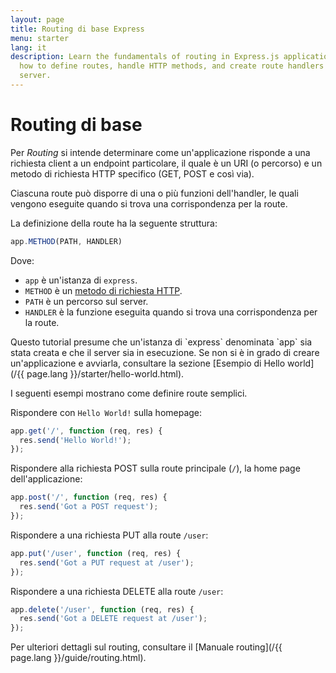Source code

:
 ```yaml
---
layout: page
title: Routing di base Express
menu: starter
lang: it
description: Learn the fundamentals of routing in Express.js applications, including
  how to define routes, handle HTTP methods, and create route handlers for your web
  server.
---
```


# Routing di base

Per *Routing* si intende determinare come un'applicazione risponde a una richiesta client a un endpoint particolare, il quale è un URI (o percorso) e un metodo di richiesta HTTP specifico (GET, POST e così via).

Ciascuna route può disporre di una o più funzioni dell'handler, le quali vengono eseguite quando si trova una corrispondenza per la route.

La definizione della route ha la seguente struttura:
```js
app.METHOD(PATH, HANDLER)
```

Dove:

- `app` è un'istanza di `express`.
- `METHOD` è un [metodo di richiesta HTTP](http://en.wikipedia.org/wiki/Hypertext_Transfer_Protocol).
- `PATH` è un percorso sul server.
- `HANDLER` è la funzione eseguita quando si trova una corrispondenza per la route.

<div class="doc-box doc-notice" markdown="1">
Questo tutorial presume che un'istanza di `express` denominata `app` sia stata creata e che il server sia in esecuzione. Se non si è in grado di creare un'applicazione e avviarla, consultare la sezione [Esempio di Hello world](/{{ page.lang }}/starter/hello-world.html).
</div>

I seguenti esempi mostrano come definire route semplici.

Rispondere con `Hello World!` sulla homepage:

```js
app.get('/', function (req, res) {
  res.send('Hello World!');
});
```

Rispondere alla richiesta POST sulla route principale (`/`), la home page dell'applicazione:

```js
app.post('/', function (req, res) {
  res.send('Got a POST request');
});
```

Rispondere a una richiesta PUT alla route `/user`:

```js
app.put('/user', function (req, res) {
  res.send('Got a PUT request at /user');
});
```

Rispondere a una richiesta DELETE alla route `/user`:

```js
app.delete('/user', function (req, res) {
  res.send('Got a DELETE request at /user');
});
```

Per ulteriori dettagli sul routing, consultare il [Manuale routing](/{{ page.lang }}/guide/routing.html).
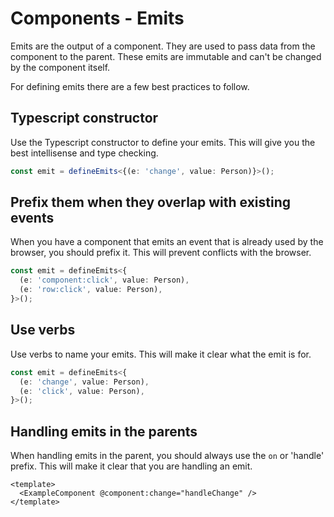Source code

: # Components - Emits

Emits are the output of a component. They are used to pass data from the component to the parent. These emits are immutable and can't be changed by the component itself.

For defining emits there are a few best practices to follow.

## Typescript constructor

Use the Typescript constructor to define your emits. This will give you the best intellisense and type checking.

```typescript
const emit = defineEmits<{(e: 'change', value: Person)}>();
```

## Prefix them when they overlap with existing events

When you have a component that emits an event that is already used by the browser, you should prefix it. This will prevent conflicts with the browser.

```typescript
const emit = defineEmits<{
  (e: 'component:click', value: Person),
  (e: 'row:click', value: Person),
}>();
```

## Use verbs

Use verbs to name your emits. This will make it clear what the emit is for.

```typescript
const emit = defineEmits<{
  (e: 'change', value: Person),
  (e: 'click', value: Person),
}>();
```

## Handling emits in the parents

When handling emits in the parent, you should always use the `on` or 'handle' prefix. This will make it clear that you are handling an emit.

```vue
<template>
  <ExampleComponent @component:change="handleChange" />
</template>
```
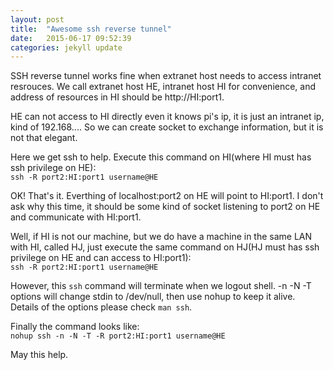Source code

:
 ```yaml
---
layout: post
title:  "Awesome ssh reverse tunnel"
date:   2015-06-17 09:52:39
categories: jekyll update
---
```


SSH reverse tunnel works fine when extranet host needs to access intranet resrouces. We call extranet host HE, intranet host HI for convenience, and address of resources in HI should be http://HI:port1.   

HE can not access to HI directly even it knows pi's ip, it is just an intranet ip, kind of 192.168.... So we can create socket to exchange information, but it is not that elegant.  

Here we get ssh to help. Execute this command on HI(where HI must has ssh privilege on HE):  
``ssh -R port2:HI:port1 username@HE``   

OK! That's it. Everthing of localhost:port2 on HE will point to HI:port1. I don't ask why this time, it should be some kind of socket listening to port2 on HE and communicate with HI:port1.  

Well, if HI is not our machine, but we do have a machine in the same LAN with HI, called HJ, just execute the same command on HJ(HJ must has ssh privilege on HE and can access to HI:port1):  
``ssh -R port2:HI:port1 username@HE``   

However, this `ssh` command will terminate when we logout shell. -n -N -T options will change stdin to /dev/null, then use nohup to keep it alive. Details of the options please check `man ssh`.  

Finally the command looks like:  
``nohup ssh -n -N -T -R port2:HI:port1 username@HE``  

May this help.
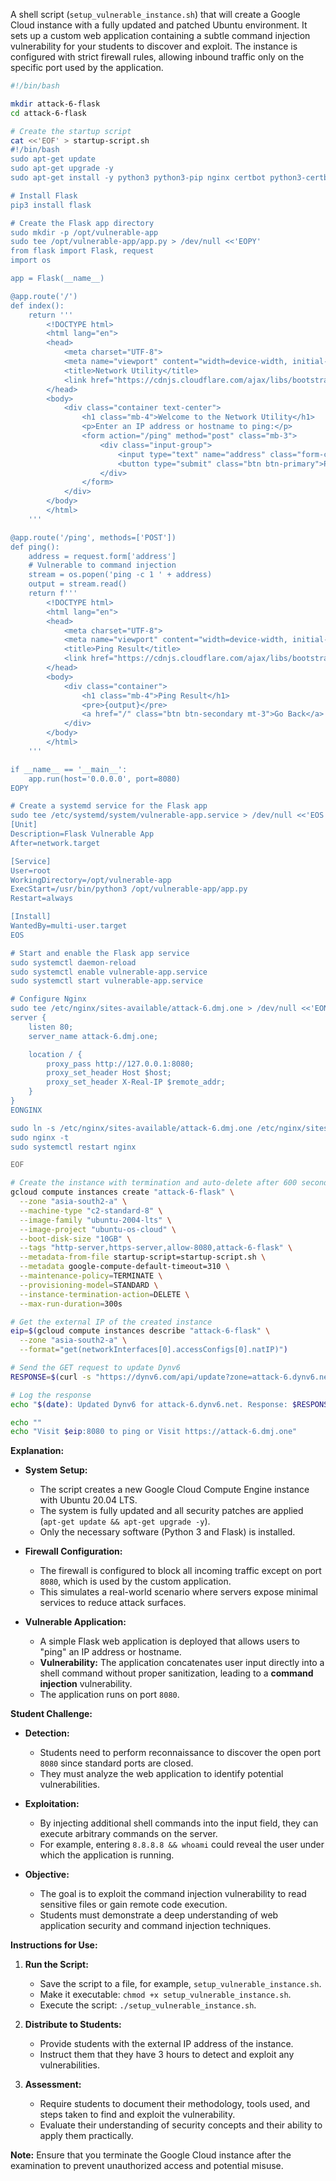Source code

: A shell script (`setup_vulnerable_instance.sh`) that will create a Google Cloud instance with a fully updated and patched Ubuntu environment. It sets up a custom web application containing a subtle command injection vulnerability for your students to discover and exploit. The instance is configured with strict firewall rules, allowing inbound traffic only on the specific port used by the application.

```bash
#!/bin/bash

mkdir attack-6-flask
cd attack-6-flask

# Create the startup script
cat <<'EOF' > startup-script.sh
#!/bin/bash
sudo apt-get update
sudo apt-get upgrade -y
sudo apt-get install -y python3 python3-pip nginx certbot python3-certbot-nginx

# Install Flask
pip3 install flask

# Create the Flask app directory
sudo mkdir -p /opt/vulnerable-app
sudo tee /opt/vulnerable-app/app.py > /dev/null <<'EOPY'
from flask import Flask, request
import os

app = Flask(__name__)

@app.route('/')
def index():
    return '''
        <!DOCTYPE html>
        <html lang="en">
        <head>
            <meta charset="UTF-8">
            <meta name="viewport" content="width=device-width, initial-scale=1.0">
            <title>Network Utility</title>
            <link href="https://cdnjs.cloudflare.com/ajax/libs/bootstrap/5.3.1/css/bootstrap.min.css" rel="stylesheet">            
        </head>
        <body>
            <div class="container text-center">
                <h1 class="mb-4">Welcome to the Network Utility</h1>
                <p>Enter an IP address or hostname to ping:</p>
                <form action="/ping" method="post" class="mb-3">
                    <div class="input-group">
                        <input type="text" name="address" class="form-control" placeholder="Enter IP/Hostname" required>
                        <button type="submit" class="btn btn-primary">Ping</button>
                    </div>
                </form>
            </div>
        </body>
        </html>
    '''

@app.route('/ping', methods=['POST'])
def ping():
    address = request.form['address']
    # Vulnerable to command injection
    stream = os.popen('ping -c 1 ' + address)
    output = stream.read()
    return f'''
        <!DOCTYPE html>
        <html lang="en">
        <head>
            <meta charset="UTF-8">
            <meta name="viewport" content="width=device-width, initial-scale=1.0">
            <title>Ping Result</title>
            <link href="https://cdnjs.cloudflare.com/ajax/libs/bootstrap/5.3.1/css/bootstrap.min.css" rel="stylesheet">           
        </head>
        <body>
            <div class="container">
                <h1 class="mb-4">Ping Result</h1>
                <pre>{output}</pre>
                <a href="/" class="btn btn-secondary mt-3">Go Back</a>
            </div>
        </body>
        </html>
    '''

if __name__ == '__main__':
    app.run(host='0.0.0.0', port=8080)
EOPY

# Create a systemd service for the Flask app
sudo tee /etc/systemd/system/vulnerable-app.service > /dev/null <<'EOS'
[Unit]
Description=Flask Vulnerable App
After=network.target

[Service]
User=root
WorkingDirectory=/opt/vulnerable-app
ExecStart=/usr/bin/python3 /opt/vulnerable-app/app.py
Restart=always

[Install]
WantedBy=multi-user.target
EOS

# Start and enable the Flask app service
sudo systemctl daemon-reload
sudo systemctl enable vulnerable-app.service
sudo systemctl start vulnerable-app.service

# Configure Nginx
sudo tee /etc/nginx/sites-available/attack-6.dmj.one > /dev/null <<'EONGINX'
server {
    listen 80;
    server_name attack-6.dmj.one;

    location / {
        proxy_pass http://127.0.0.1:8080;
        proxy_set_header Host $host;
        proxy_set_header X-Real-IP $remote_addr;
    }
}
EONGINX

sudo ln -s /etc/nginx/sites-available/attack-6.dmj.one /etc/nginx/sites-enabled/
sudo nginx -t
sudo systemctl restart nginx

EOF

# Create the instance with termination and auto-delete after 600 seconds
gcloud compute instances create "attack-6-flask" \
  --zone "asia-south2-a" \
  --machine-type "c2-standard-8" \
  --image-family "ubuntu-2004-lts" \
  --image-project "ubuntu-os-cloud" \
  --boot-disk-size "10GB" \
  --tags "http-server,https-server,allow-8080,attack-6-flask" \
  --metadata-from-file startup-script=startup-script.sh \
  --metadata google-compute-default-timeout=310 \
  --maintenance-policy=TERMINATE \
  --provisioning-model=STANDARD \
  --instance-termination-action=DELETE \
  --max-run-duration=300s

# Get the external IP of the created instance
eip=$(gcloud compute instances describe "attack-6-flask" \
  --zone "asia-south2-a" \
  --format="get(networkInterfaces[0].accessConfigs[0].natIP)")

# Send the GET request to update Dynv6
RESPONSE=$(curl -s "https://dynv6.com/api/update?zone=attack-6.dynv6.net&token=88UTUoLV_bpbh7JtQuXnfwFwa9jgsZ&ipv4=$eip")

# Log the response
echo "$(date): Updated Dynv6 for attack-6.dynv6.net. Response: $RESPONSE. IP: $eip"

echo ""
echo "Visit $eip:8080 to ping or Visit https://attack-6.dmj.one"
```

**Explanation:**

- **System Setup:**
  - The script creates a new Google Cloud Compute Engine instance with Ubuntu 20.04 LTS.
  - The system is fully updated and all security patches are applied (`apt-get update && apt-get upgrade -y`).
  - Only the necessary software (Python 3 and Flask) is installed.

- **Firewall Configuration:**
  - The firewall is configured to block all incoming traffic except on port `8080`, which is used by the custom application.
  - This simulates a real-world scenario where servers expose minimal services to reduce attack surfaces.

- **Vulnerable Application:**
  - A simple Flask web application is deployed that allows users to "ping" an IP address or hostname.
  - **Vulnerability:** The application concatenates user input directly into a shell command without proper sanitization, leading to a **command injection** vulnerability.
  - The application runs on port `8080`.

**Student Challenge:**

- **Detection:**
  - Students need to perform reconnaissance to discover the open port `8080` since standard ports are closed.
  - They must analyze the web application to identify potential vulnerabilities.

- **Exploitation:**
  - By injecting additional shell commands into the input field, they can execute arbitrary commands on the server.
  - For example, entering `8.8.8.8 && whoami` could reveal the user under which the application is running.

- **Objective:**
  - The goal is to exploit the command injection vulnerability to read sensitive files or gain remote code execution.
  - Students must demonstrate a deep understanding of web application security and command injection techniques.

**Instructions for Use:**

1. **Run the Script:**
   - Save the script to a file, for example, `setup_vulnerable_instance.sh`.
   - Make it executable: `chmod +x setup_vulnerable_instance.sh`.
   - Execute the script: `./setup_vulnerable_instance.sh`.

2. **Distribute to Students:**
   - Provide students with the external IP address of the instance.
   - Instruct them that they have 3 hours to detect and exploit any vulnerabilities.

3. **Assessment:**
   - Require students to document their methodology, tools used, and steps taken to find and exploit the vulnerability.
   - Evaluate their understanding of security concepts and their ability to apply them practically.

**Note:** Ensure that you terminate the Google Cloud instance after the examination to prevent unauthorized access and potential misuse.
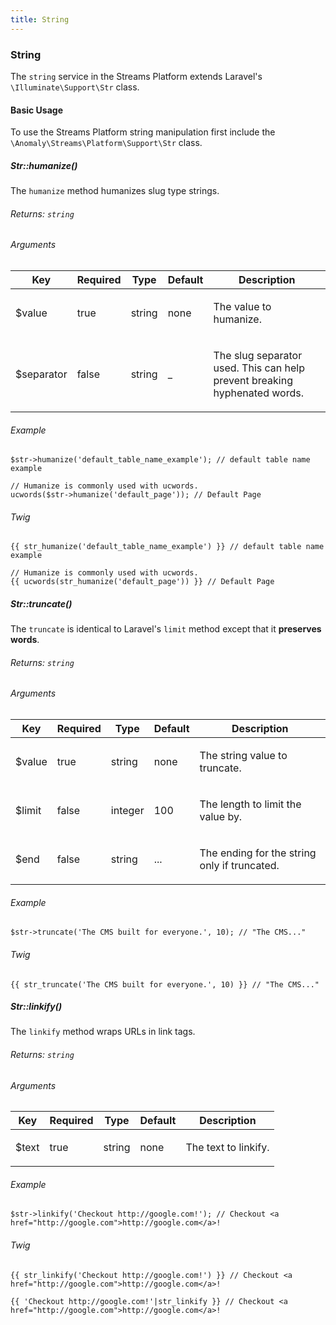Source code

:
 ```yaml
---
title: String
---
```


### String

The `string` service in the Streams Platform extends Laravel's `\Illuminate\Support\Str` class.

#### Basic Usage

To use the Streams Platform string manipulation first include the `\Anomaly\Streams\Platform\Support\Str` class.

##### Str::humanize()

The `humanize` method humanizes slug type strings.

###### Returns: `string`

###### Arguments

<table class="table table-bordered table-striped">

<thead>

<tr>

<th>Key</th>

<th>Required</th>

<th>Type</th>

<th>Default</th>

<th>Description</th>

</tr>

</thead>

<tbody>

<tr>

<td>

$value

</td>

<td>

true

</td>

<td>

string

</td>

<td>

none

</td>

<td>

The value to humanize.

</td>

</tr>

<tr>

<td>

$separator

</td>

<td>

false

</td>

<td>

string

</td>

<td>

_

</td>

<td>

The slug separator used. This can help prevent breaking hyphenated words.

</td>

</tr>

</tbody>

</table>

###### Example

    $str->humanize('default_table_name_example'); // default table name example

    // Humanize is commonly used with ucwords.
    ucwords($str->humanize('default_page')); // Default Page

###### Twig

    {{ str_humanize('default_table_name_example') }} // default table name example

    // Humanize is commonly used with ucwords.
    {{ ucwords(str_humanize('default_page')) }} // Default Page

##### Str::truncate()

The `truncate` is identical to Laravel's `limit` method except that it **preserves words**.

###### Returns: `string`

###### Arguments

<table class="table table-bordered table-striped">

<thead>

<tr>

<th>Key</th>

<th>Required</th>

<th>Type</th>

<th>Default</th>

<th>Description</th>

</tr>

</thead>

<tbody>

<tr>

<td>

$value

</td>

<td>

true

</td>

<td>

string

</td>

<td>

none

</td>

<td>

The string value to truncate.

</td>

</tr>

<tr>

<td>

$limit

</td>

<td>

false

</td>

<td>

integer

</td>

<td>

100

</td>

<td>

The length to limit the value by.

</td>

</tr>

<tr>

<td>

$end

</td>

<td>

false

</td>

<td>

string

</td>

<td>

...

</td>

<td>

The ending for the string only if truncated.

</td>

</tr>

</tbody>

</table>

###### Example

    $str->truncate('The CMS built for everyone.', 10); // "The CMS..."

###### Twig

    {{ str_truncate('The CMS built for everyone.', 10) }} // "The CMS..."

##### Str::linkify()

The `linkify` method wraps URLs in link tags.

###### Returns: `string`

###### Arguments

<table class="table table-bordered table-striped">

<thead>

<tr>

<th>Key</th>

<th>Required</th>

<th>Type</th>

<th>Default</th>

<th>Description</th>

</tr>

</thead>

<tbody>

<tr>

<td>

$text

</td>

<td>

true

</td>

<td>

string

</td>

<td>

none

</td>

<td>

The text to linkify.

</td>

</tr>

</tbody>

</table>

###### Example

    $str->linkify('Checkout http://google.com!'); // Checkout <a href="http://google.com">http://google.com</a>!

###### Twig

    {{ str_linkify('Checkout http://google.com!') }} // Checkout <a href="http://google.com">http://google.com</a>!

    {{ 'Checkout http://google.com!'|str_linkify }} // Checkout <a href="http://google.com">http://google.com</a>!
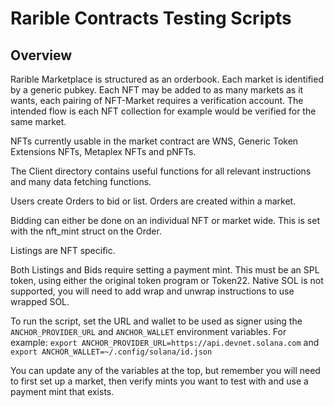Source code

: # Rarible Contracts Testing Scripts

## Overview
Rarible Marketplace is structured as an orderbook. Each market is identified by a generic pubkey. Each NFT may be added to as many markets as it wants, each pairing of NFT-Market requires a verification account. The intended flow is each NFT collection for example would be verified for the same market.

NFTs currently usable in the market contract are WNS, Generic Token Extensions NFTs, Metaplex NFTs and pNFTs.

The Client directory contains useful functions for all relevant instructions and many data fetching functions.

Users create Orders to bid or list. Orders are created within a market.

Bidding can either be done on an individual NFT or market wide. This is set with the nft_mint struct on the Order.

Listings are NFT specific.

Both Listings and Bids require setting a payment mint. This must be an SPL token, using either the original token program or Token22. Native SOL is not supported, you will need to add wrap and unwrap instructions to use wrapped SOL.

To run the script, set the URL and wallet to be used as signer using the ```ANCHOR_PROVIDER_URL``` and ```ANCHOR_WALLET``` environment variables. For example: ```export ANCHOR_PROVIDER_URL=https://api.devnet.solana.com``` and ```export ANCHOR_WALLET=~/.config/solana/id.json```

You can update any of the variables at the top, but remember you will need to first set up a market, then verify mints you want to test with and use a payment mint that exists.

^^^^^^^^^^^^^^^^

§ **TASK STATEMENT**
Every line from the start of the material through the line containing "Per *Routing* si" is needed exactly as written; the pictures are not.

§ **OUTPUT OF THE TASK**
Source code

:
 ```yaml
---
layout: page
title: Routing di base Express
menu: starter
lang: it
description: Learn the fundamentals of routing in Express.js applications, including
  how to define routes, handle HTTP methods, and create route handlers for your web
  server.
---
```


# Routing di base

Per *Routing* si intende determinare come un'applicazione risponde a una richiesta client a un endpoint particolare, il quale è un URI (o percorso) e un metodo di richiesta HTTP specifico (GET, POST e così via).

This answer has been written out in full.